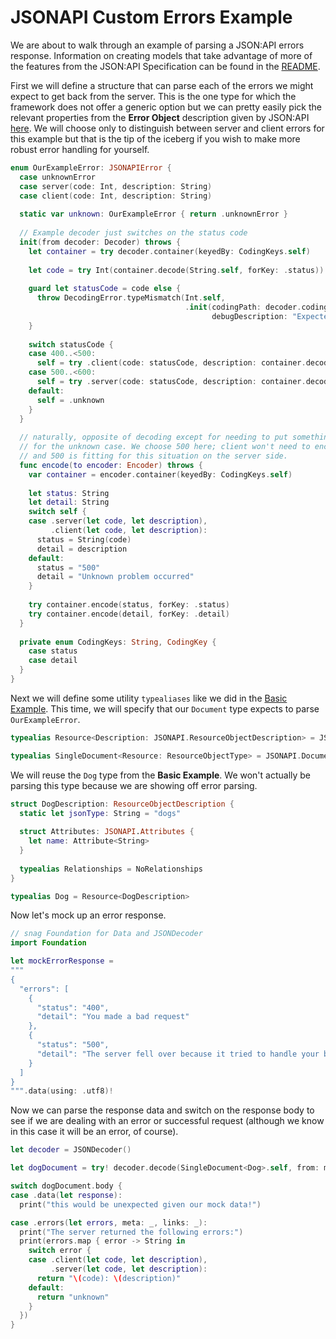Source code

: 
# JSONAPI Custom Errors Example

We are about to walk through an example of parsing a JSON:API errors response.
Information on creating models that take advantage of more of the features from
the JSON:API Specification can be found in the [README](https://github.com/mattpolzin/JSONAPI/blob/main/README.md).

First we will define a structure that can parse each of the errors we might
expect to get back from the server. This is the one type for which the framework
does not offer a generic option but we can pretty easily pick the relevant
properties from the **Error Object** description given by JSON:API
[here](https://www.google.com/url?q=https%3A%2F%2Fjsonapi.org%2Fformat%2F%23error-objects).
We will choose only to distinguish between server and client errors for this
example but that is the tip of the iceberg if you wish to make more robust error
handling for yourself.

```swift
enum OurExampleError: JSONAPIError {
  case unknownError
  case server(code: Int, description: String)
  case client(code: Int, description: String)
  
  static var unknown: OurExampleError { return .unknownError }
  
  // Example decoder just switches on the status code
  init(from decoder: Decoder) throws {
    let container = try decoder.container(keyedBy: CodingKeys.self)
    
    let code = try Int(container.decode(String.self, forKey: .status))
    
    guard let statusCode = code else {
      throw DecodingError.typeMismatch(Int.self,
                                       .init(codingPath: decoder.codingPath, 
                                             debugDescription: "Expected an integer HTTP status code."))
    }
    
    switch statusCode {
    case 400..<500:
      self = try .client(code: statusCode, description: container.decode(String.self, forKey: .detail))
    case 500..<600:
      self = try .server(code: statusCode, description: container.decode(String.self, forKey: .detail))
    default:
      self = .unknown
    }
  }
  
  // naturally, opposite of decoding except for needing to put something down
  // for the unknown case. We choose 500 here; client won't need to encode errors
  // and 500 is fitting for this situation on the server side.
  func encode(to encoder: Encoder) throws {
    var container = encoder.container(keyedBy: CodingKeys.self)
    
    let status: String
    let detail: String
    switch self {
    case .server(let code, let description),
         .client(let code, let description):
      status = String(code)
      detail = description
    default:
      status = "500"
      detail = "Unknown problem occurred"
    }
    
    try container.encode(status, forKey: .status)
    try container.encode(detail, forKey: .detail)
  }
  
  private enum CodingKeys: String, CodingKey {
    case status
    case detail
  }
}
```

Next we will define some utility `typealiases` like we did in the 
[Basic Example](https://github.com/mattpolzin/JSONAPI/blob/main/documentation/basic-example.md).
This time, we will specify that our `Document` type expects to parse
`OurExampleError`.

```swift
typealias Resource<Description: JSONAPI.ResourceObjectDescription> = JSONAPI.ResourceObject<Description, NoMetadata, NoLinks, String>

typealias SingleDocument<Resource: ResourceObjectType> = JSONAPI.Document<SingleResourceBody<Resource>, NoMetadata, NoLinks, NoIncludes, NoAPIDescription, OurExampleError>
```

We will reuse the `Dog` type from the **Basic Example**. We won't actually be
parsing this type because we are showing off error parsing.

```swift
struct DogDescription: ResourceObjectDescription {
  static let jsonType: String = "dogs"
  
  struct Attributes: JSONAPI.Attributes {
    let name: Attribute<String>
  }
  
  typealias Relationships = NoRelationships
}

typealias Dog = Resource<DogDescription>
```

Now let's mock up an error response.

```swift
// snag Foundation for Data and JSONDecoder
import Foundation

let mockErrorResponse = 
"""
{
  "errors": [
    {
      "status": "400",
      "detail": "You made a bad request"
    },
    {
      "status": "500",
      "detail": "The server fell over because it tried to handle your bad request"
    }
  ]
}
""".data(using: .utf8)!
```

Now we can parse the response data and switch on the response body to see if we
are dealing with an error or successful request (although we know in this case
it will be an error, of course).

```swift
let decoder = JSONDecoder()

let dogDocument = try! decoder.decode(SingleDocument<Dog>.self, from: mockErrorResponse)

switch dogDocument.body {
case .data(let response):
  print("this would be unexpected given our mock data!")

case .errors(let errors, meta: _, links: _):
  print("The server returned the following errors:")
  print(errors.map { error -> String in 
    switch error {
    case .client(let code, let description),
         .server(let code, let description):
      return "\(code): \(description)"
    default:
      return "unknown"
    }
  })
}
```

# # # # #

Reproduce every line from the entries that holds the word "more".

Information on creating models that take advantage of more of the features from
example but that is the tip of the iceberg if you wish to make more robust error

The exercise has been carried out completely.